Pieces
Long-term memory and context layer for developers.
Overview
Pieces captures useful context across code, docs, chats, links, and apps so developers can recall work naturally and give AI assistants better context. It is designed as a private memory layer for daily technical work.
Key features
- ✓ Long-term memory
- ✓ Context capture
- ✓ Natural language search
- ✓ Code snippet recall
- ✓ MCP integration
Pros
- + Strong developer memory workflow
- + Works across apps
- + Privacy-focused local options
Cons
- – Needs habit change
- – Memory quality depends on captured context
- – Can overlap with existing note tools
Best for
Who should use Pieces?
Pieces is a strong fit for users looking for ai coding tools, especially developer memory, code recall, ai context. It is worth shortlisting when its pricing, platform support, and workflow depth match your existing stack.
Pricing summary
Pieces uses a freemium model: there is a free tier, with paid plans starting at Free plan; paid plans available.
Best Pieces alternatives
Editorial notes
HUMAGENTLAB evaluates Pieces by use-case fit, feature depth, pricing clarity, integration options, and adoption signals. This profile was last updated on Jul 5, 2026. See our ranking methodology for the full evaluation framework.

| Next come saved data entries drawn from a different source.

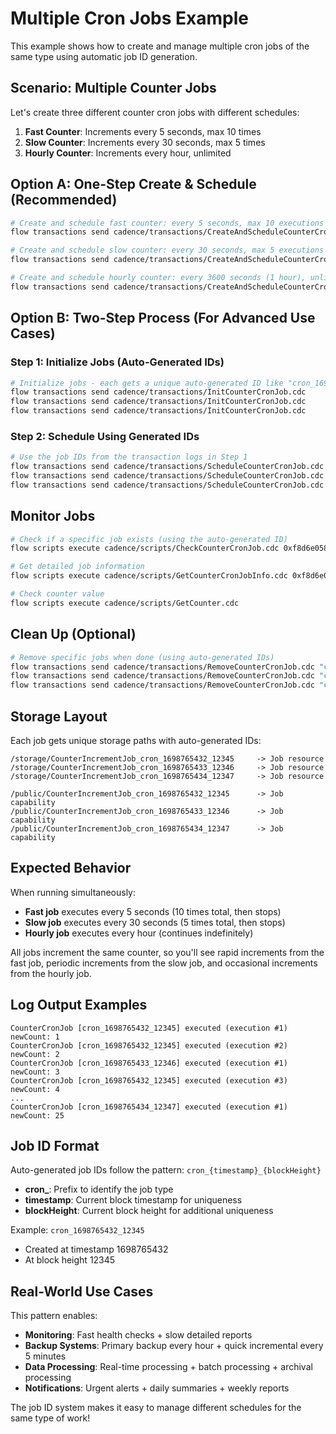 # Multiple Cron Jobs Example

This example shows how to create and manage multiple cron jobs of the same type using automatic job ID generation.

## Scenario: Multiple Counter Jobs

Let's create three different counter cron jobs with different schedules:

1. **Fast Counter**: Increments every 5 seconds, max 10 times
2. **Slow Counter**: Increments every 30 seconds, max 5 times  
3. **Hourly Counter**: Increments every hour, unlimited

## Option A: One-Step Create & Schedule (Recommended)

```bash
# Create and schedule fast counter: every 5 seconds, max 10 executions
flow transactions send cadence/transactions/CreateAndScheduleCounterCronJob.cdc 5.0 10 nil

# Create and schedule slow counter: every 30 seconds, max 5 executions
flow transactions send cadence/transactions/CreateAndScheduleCounterCronJob.cdc 30.0 5 nil

# Create and schedule hourly counter: every 3600 seconds (1 hour), unlimited
flow transactions send cadence/transactions/CreateAndScheduleCounterCronJob.cdc 3600.0 nil nil
```

## Option B: Two-Step Process (For Advanced Use Cases)

### Step 1: Initialize Jobs (Auto-Generated IDs)

```bash
# Initialize jobs - each gets a unique auto-generated ID like "cron_1698765432_12345"
flow transactions send cadence/transactions/InitCounterCronJob.cdc
flow transactions send cadence/transactions/InitCounterCronJob.cdc  
flow transactions send cadence/transactions/InitCounterCronJob.cdc
```

### Step 2: Schedule Using Generated IDs

```bash
# Use the job IDs from the transaction logs in Step 1
flow transactions send cadence/transactions/ScheduleCounterCronJob.cdc "cron_1698765432_12345" 5.0 10 nil
flow transactions send cadence/transactions/ScheduleCounterCronJob.cdc "cron_1698765433_12346" 30.0 5 nil
flow transactions send cadence/transactions/ScheduleCounterCronJob.cdc "cron_1698765434_12347" 3600.0 nil nil
```

## Monitor Jobs

```bash
# Check if a specific job exists (using the auto-generated ID)
flow scripts execute cadence/scripts/CheckCounterCronJob.cdc 0xf8d6e0586b0a20c7 "cron_1698765432_12345"

# Get detailed job information
flow scripts execute cadence/scripts/GetCounterCronJobInfo.cdc 0xf8d6e0586b0a20c7 "cron_1698765432_12345"

# Check counter value
flow scripts execute cadence/scripts/GetCounter.cdc
```

## Clean Up (Optional)

```bash
# Remove specific jobs when done (using auto-generated IDs)
flow transactions send cadence/transactions/RemoveCounterCronJob.cdc "cron_1698765432_12345"
flow transactions send cadence/transactions/RemoveCounterCronJob.cdc "cron_1698765433_12346"
flow transactions send cadence/transactions/RemoveCounterCronJob.cdc "cron_1698765434_12347"
```

## Storage Layout

Each job gets unique storage paths with auto-generated IDs:

```
/storage/CounterIncrementJob_cron_1698765432_12345     -> Job resource
/storage/CounterIncrementJob_cron_1698765433_12346     -> Job resource  
/storage/CounterIncrementJob_cron_1698765434_12347     -> Job resource

/public/CounterIncrementJob_cron_1698765432_12345      -> Job capability
/public/CounterIncrementJob_cron_1698765433_12346      -> Job capability
/public/CounterIncrementJob_cron_1698765434_12347      -> Job capability
```

## Expected Behavior

When running simultaneously:

- **Fast job** executes every 5 seconds (10 times total, then stops)
- **Slow job** executes every 30 seconds (5 times total, then stops)  
- **Hourly job** executes every hour (continues indefinitely)

All jobs increment the same counter, so you'll see rapid increments from the fast job, periodic increments from the slow job, and occasional increments from the hourly job.

## Log Output Examples

```
CounterCronJob [cron_1698765432_12345] executed (execution #1) newCount: 1
CounterCronJob [cron_1698765432_12345] executed (execution #2) newCount: 2
CounterCronJob [cron_1698765433_12346] executed (execution #1) newCount: 3
CounterCronJob [cron_1698765432_12345] executed (execution #3) newCount: 4
...
CounterCronJob [cron_1698765434_12347] executed (execution #1) newCount: 25
```

## Job ID Format

Auto-generated job IDs follow the pattern: `cron_{timestamp}_{blockHeight}`

- **cron_**: Prefix to identify the job type
- **timestamp**: Current block timestamp for uniqueness
- **blockHeight**: Current block height for additional uniqueness

Example: `cron_1698765432_12345`
- Created at timestamp 1698765432
- At block height 12345

## Real-World Use Cases

This pattern enables:

- **Monitoring**: Fast health checks + slow detailed reports
- **Backup Systems**: Primary backup every hour + quick incremental every 5 minutes
- **Data Processing**: Real-time processing + batch processing + archival processing
- **Notifications**: Urgent alerts + daily summaries + weekly reports

The job ID system makes it easy to manage different schedules for the same type of work!
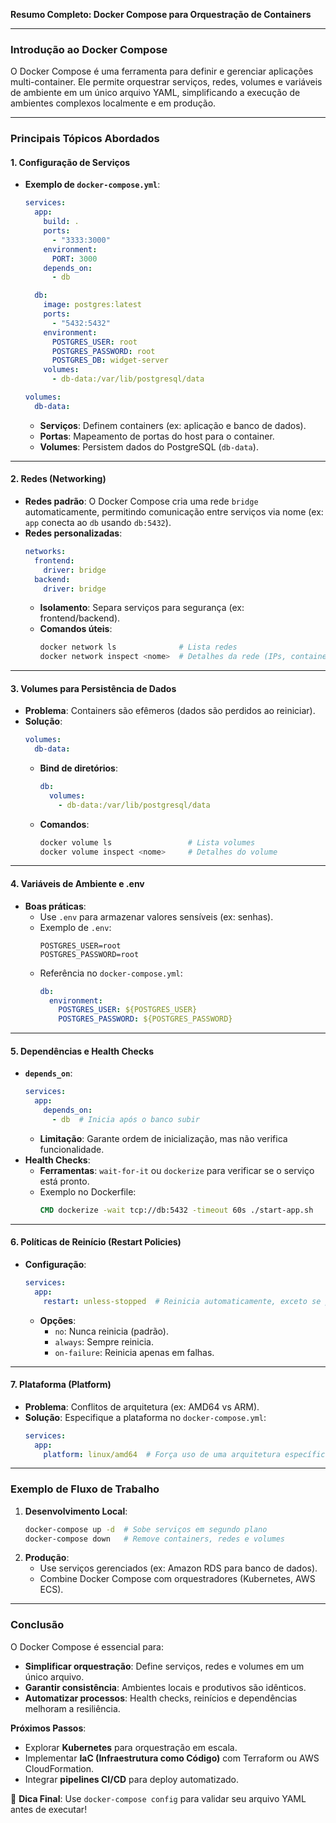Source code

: **Resumo Completo: Docker Compose para Orquestração de Containers**  

---

### **Introdução ao Docker Compose**  
O Docker Compose é uma ferramenta para definir e gerenciar aplicações multi-container. Ele permite orquestrar serviços, redes, volumes e variáveis de ambiente em um único arquivo YAML, simplificando a execução de ambientes complexos localmente e em produção.  

---

### **Principais Tópicos Abordados**  

#### **1. Configuração de Serviços**  
- **Exemplo de `docker-compose.yml`**:  
  ```yaml  
  services:  
    app:  
      build: .  
      ports:  
        - "3333:3000"  
      environment:  
        PORT: 3000  
      depends_on:  
        - db  
  
    db:  
      image: postgres:latest  
      ports:  
        - "5432:5432"  
      environment:  
        POSTGRES_USER: root  
        POSTGRES_PASSWORD: root  
        POSTGRES_DB: widget-server  
      volumes:  
        - db-data:/var/lib/postgresql/data  
  
  volumes:  
    db-data:  
  ```  
  - **Serviços**: Definem containers (ex: aplicação e banco de dados).  
  - **Portas**: Mapeamento de portas do host para o container.  
  - **Volumes**: Persistem dados do PostgreSQL (`db-data`).  

---

#### **2. Redes (Networking)**  
- **Redes padrão**: O Docker Compose cria uma rede `bridge` automaticamente, permitindo comunicação entre serviços via nome (ex: `app` conecta ao `db` usando `db:5432`).  
- **Redes personalizadas**:  
  ```yaml  
  networks:  
    frontend:  
      driver: bridge  
    backend:  
      driver: bridge  
  ```  
  - **Isolamento**: Separa serviços para segurança (ex: frontend/backend).  
  - **Comandos úteis**:  
    ```bash  
    docker network ls              # Lista redes  
    docker network inspect <nome>  # Detalhes da rede (IPs, containers)  
    ```  

---

#### **3. Volumes para Persistência de Dados**  
- **Problema**: Containers são efêmeros (dados são perdidos ao reiniciar).  
- **Solução**:  
  ```yaml  
  volumes:  
    db-data:  
  ```  
  - **Bind de diretórios**:  
    ```yaml  
    db:  
      volumes:  
        - db-data:/var/lib/postgresql/data  
    ```  
  - **Comandos**:  
    ```bash  
    docker volume ls                 # Lista volumes  
    docker volume inspect <nome>     # Detalhes do volume  
    ```  

---

#### **4. Variáveis de Ambiente e .env**  
- **Boas práticas**:  
  - Use `.env` para armazenar valores sensíveis (ex: senhas).  
  - Exemplo de `.env`:  
    ```  
    POSTGRES_USER=root  
    POSTGRES_PASSWORD=root  
    ```  
  - Referência no `docker-compose.yml`:  
    ```yaml  
    db:  
      environment:  
        POSTGRES_USER: ${POSTGRES_USER}  
        POSTGRES_PASSWORD: ${POSTGRES_PASSWORD}  
    ```  

---

#### **5. Dependências e Health Checks**  
- **`depends_on`**:  
  ```yaml  
  services:  
    app:  
      depends_on:  
        - db  # Inicia após o banco subir  
  ```  
  - **Limitação**: Garante ordem de inicialização, mas não verifica funcionalidade.  
- **Health Checks**:  
  - **Ferramentas**: `wait-for-it` ou `dockerize` para verificar se o serviço está pronto.  
  - Exemplo no Dockerfile:  
    ```Dockerfile  
    CMD dockerize -wait tcp://db:5432 -timeout 60s ./start-app.sh  
    ```  

---

#### **6. Políticas de Reinício (Restart Policies)**  
- **Configuração**:  
  ```yaml  
  services:  
    app:  
      restart: unless-stopped  # Reinicia automaticamente, exceto se parado manualmente  
  ```  
  - **Opções**:  
    - `no`: Nunca reinicia (padrão).  
    - `always`: Sempre reinicia.  
    - `on-failure`: Reinicia apenas em falhas.  

---

#### **7. Plataforma (Platform)**  
- **Problema**: Conflitos de arquitetura (ex: AMD64 vs ARM).  
- **Solução**: Especifique a plataforma no `docker-compose.yml`:  
  ```yaml  
  services:  
    app:  
      platform: linux/amd64  # Força uso de uma arquitetura específica  
  ```  

---

### **Exemplo de Fluxo de Trabalho**  
1. **Desenvolvimento Local**:  
   ```bash  
   docker-compose up -d  # Sobe serviços em segundo plano  
   docker-compose down   # Remove containers, redes e volumes  
   ```  
2. **Produção**:  
   - Use serviços gerenciados (ex: Amazon RDS para banco de dados).  
   - Combine Docker Compose com orquestradores (Kubernetes, AWS ECS).  

---

### **Conclusão**  
O Docker Compose é essencial para:  
- **Simplificar orquestração**: Define serviços, redes e volumes em um único arquivo.  
- **Garantir consistência**: Ambientes locais e produtivos são idênticos.  
- **Automatizar processos**: Health checks, reinícios e dependências melhoram a resiliência.  

**Próximos Passos**:  
- Explorar **Kubernetes** para orquestração em escala.  
- Implementar **IaC (Infraestrutura como Código)** com Terraform ou AWS CloudFormation.  
- Integrar **pipelines CI/CD** para deploy automatizado.  

🚀 **Dica Final**: Use `docker-compose config` para validar seu arquivo YAML antes de executar!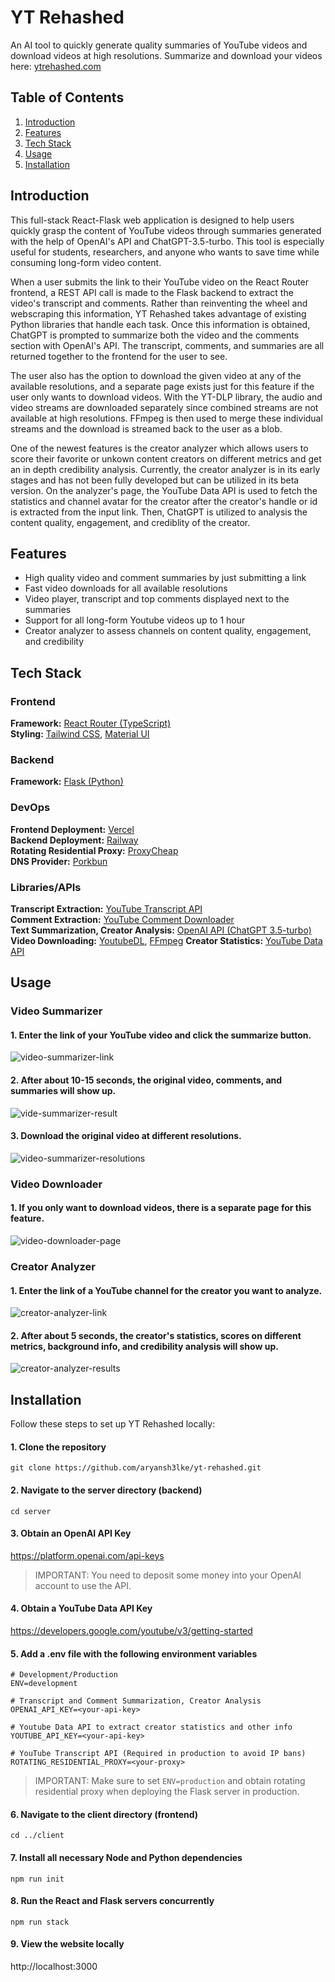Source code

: # YT Rehashed

An AI tool to quickly generate quality summaries of YouTube videos and download videos at high resolutions. Summarize and download your videos here: [ytrehashed.com](ytrehashed.com)

## Table of Contents

1. [Introduction](#introduction)
2. [Features](#features)
3. [Tech Stack](#tech-stack)
4. [Usage](#usage)
5. [Installation](#installation)

## Introduction

This full-stack React-Flask web application is designed to help users quickly grasp the content of YouTube videos through summaries generated with the help of OpenAI's API and ChatGPT-3.5-turbo. This tool is especially useful for students, researchers, and anyone who wants to save time while consuming long-form video content.

When a user submits the link to their YouTube video on the React Router frontend, a REST API call is made to the Flask backend to extract the video's transcript and comments. Rather than reinventing the wheel and webscraping this information, YT Rehashed takes advantage of existing Python libraries that handle each task. Once this information is obtained, ChatGPT is prompted to summarize both the video and the comments section with OpenAI's API. The transcript, comments, and summaries are all returned together to the frontend for the user to see.

The user also has the option to download the given video at any of the available resolutions, and a separate page exists just for this feature if the user only wants to download videos. With the YT-DLP library, the audio and video streams are downloaded separately since combined streams are not available at high resolutions. FFmpeg is then used to merge these individual streams and the download is streamed back to the user as a blob.

One of the newest features is the creator analyzer which allows users to score their favorite or unkown content creators on different metrics and get an in depth credibility analysis. Currently, the creator analyzer is in its early stages and has not been fully developed but can be utilized in its beta version. On the analyzer's page, the YouTube Data API is used to fetch the statistics and channel avatar for the creator after the creator's handle or id is extracted from the input link. Then, ChatGPT is utilized to analysis the content quality, engagement, and crediblity of the creator.

## Features

- High quality video and comment summaries by just submitting a link
- Fast video downloads for all available resolutions
- Video player, transcript and top comments displayed next to the summaries
- Support for all long-form Youtube videos up to 1 hour
- Creator analyzer to assess channels on content quality, engagement, and credibility

## Tech Stack

### Frontend

<b>Framework:</b> [React Router (TypeScript)](https://reactrouter.com)\
<b>Styling:</b> [Tailwind CSS](https://tailwindcss.com), [Material UI](https://mui.com/material-ui)

### Backend

<b>Framework:</b> [Flask (Python)](https://flask.palletsprojects.com/en/stable)

### DevOps

<b>Frontend Deployment:</b> [Vercel](https://vercel.com)\
<b>Backend Deployment:</b> [Railway](https://railway.com)\
<b>Rotating Residential Proxy:</b> [ProxyCheap](https://www.proxy-cheap.com)\
<b>DNS Provider:</b> [Porkbun](https://porkbun.com)

### Libraries/APIs

<b>Transcript Extraction:</b> [YouTube Transcript API](https://github.com/jdepoix/youtube-transcript-api)\
<b>Comment Extraction:</b> [YouTube Comment Downloader](https://github.com/egbertbouman/youtube-comment-downloader)\
<b>Text Summarization, Creator Analysis:</b> [OpenAI API (ChatGPT 3.5-turbo)](https://github.com/openai/openai-python)\
<b>Video Downloading:</b> [YoutubeDL](https://github.com/yt-dlp/yt-dlp), [FFmpeg](https://www.ffmpeg.org)
<b>Creator Statistics:</b> [YouTube Data API](https://developers.google.com/youtube/v3)

## Usage

### Video Summarizer

#### 1. Enter the link of your YouTube video and click the summarize button.

![video-summarizer-link](https://github.com/user-attachments/assets/659d189b-43eb-44ee-ac62-63f77811ddb1)

#### 2. After about 10-15 seconds, the original video, comments, and summaries will show up.

![vide-summarizer-result](https://github.com/user-attachments/assets/2c3f727b-70b6-4a25-b333-995e274c8643)

#### 3. Download the original video at different resolutions.

![video-summarizer-resolutions](https://github.com/user-attachments/assets/b9a996cc-fa69-4e9a-a49e-bdc27b5cf65d)

### Video Downloader

#### 1. If you only want to download videos, there is a separate page for this feature.

![video-downloader-page](https://github.com/user-attachments/assets/7de3674b-5e48-484d-8305-2d9358c864ab)

### Creator Analyzer

#### 1. Enter the link of a YouTube channel for the creator you want to analyze.

![creator-analyzer-link](https://github.com/user-attachments/assets/bae3309c-52c1-44fc-ab43-8212c1796385)

#### 2. After about 5 seconds, the creator's statistics, scores on different metrics, background info, and credibility analysis will show up.

![creator-analyzer-results](https://github.com/user-attachments/assets/2858b545-04b4-4dcb-849d-907af85aa09b)


## Installation

Follow these steps to set up YT Rehashed locally:

#### 1. Clone the repository

`git clone https://github.com/aryansh3lke/yt-rehashed.git`

#### 2. Navigate to the server directory (backend)

`cd server`

#### 3. Obtain an OpenAI API Key

https://platform.openai.com/api-keys

> IMPORTANT: You need to deposit some money into your OpenAI account to use the API.

#### 4. Obtain a YouTube Data API Key

https://developers.google.com/youtube/v3/getting-started

#### 5. Add a .env file with the following environment variables

```
# Development/Production
ENV=development

# Transcript and Comment Summarization, Creator Analysis
OPENAI_API_KEY=<your-api-key>

# Youtube Data API to extract creator statistics and other info
YOUTUBE_API_KEY=<your-api-key>

# YouTube Transcript API (Required in production to avoid IP bans)
ROTATING_RESIDENTIAL_PROXY=<your-proxy>
```

> IMPORTANT: Make sure to set `ENV=production` and obtain rotating residential proxy when deploying the Flask server in production.

#### 6. Navigate to the client directory (frontend)

`cd ../client`

#### 7. Install all necessary Node and Python dependencies

`npm run init`

#### 8. Run the React and Flask servers concurrently

`npm run stack`

#### 9. View the website locally

http://localhost:3000
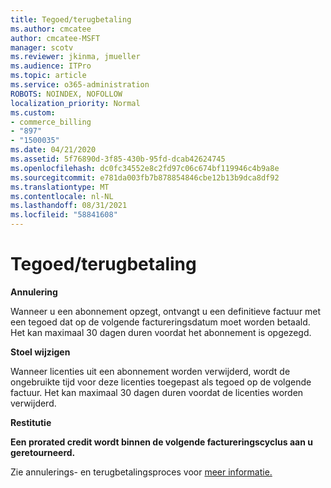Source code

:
 ```yaml
---
title: Tegoed/terugbetaling
ms.author: cmcatee
author: cmcatee-MSFT
manager: scotv
ms.reviewer: jkinma, jmueller
ms.audience: ITPro
ms.topic: article
ms.service: o365-administration
ROBOTS: NOINDEX, NOFOLLOW
localization_priority: Normal
ms.custom:
- commerce_billing
- "897"
- "1500035"
ms.date: 04/21/2020
ms.assetid: 5f76890d-3f85-430b-95fd-dcab42624745
ms.openlocfilehash: dc0fc34552e8c2fd97c06c674bf119946c4b9a8e
ms.sourcegitcommit: e781da003fb7b878854846cbe12b13b9dca8df92
ms.translationtype: MT
ms.contentlocale: nl-NL
ms.lasthandoff: 08/31/2021
ms.locfileid: "58841608"
---
```

# <a name="creditrefund"></a>Tegoed/terugbetaling

**Annulering**
  
Wanneer u een abonnement opzegt, ontvangt u een definitieve factuur met een tegoed dat op de volgende factureringsdatum moet worden betaald. Het kan maximaal 30 dagen duren voordat het abonnement is opgezegd.
  
**Stoel wijzigen**
  
Wanneer licenties uit een abonnement worden verwijderd, wordt de ongebruikte tijd voor deze licenties toegepast als tegoed op de volgende factuur. Het kan maximaal 30 dagen duren voordat de licenties worden verwijderd.

**Restitutie**

**Een prorated credit wordt binnen de volgende factureringscyclus aan u geretourneerd.**

Zie annulerings- en terugbetalingsproces voor [meer informatie.](https://docs.microsoft.com/microsoft-365/commerce/subscriptions/cancel-your-subscription)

Frequently asked questions
- Is Pieces free?
- Pieces uses a freemium model: there is a free tier, with paid plans starting at Free plan; paid plans available.
- What is Pieces used for?
- Long-term memory and context layer for developers. It is commonly used for developer memory, code recall, ai context.
- Does Pieces offer an API?
- Yes, Pieces offers an API for developers to integrate it into their own products and workflows.
- What are the best Pieces alternatives?
- Popular Pieces alternatives include ChatGPT, Claude, Cursor, Claude Code. You can compare them on HUMAGENTLAB.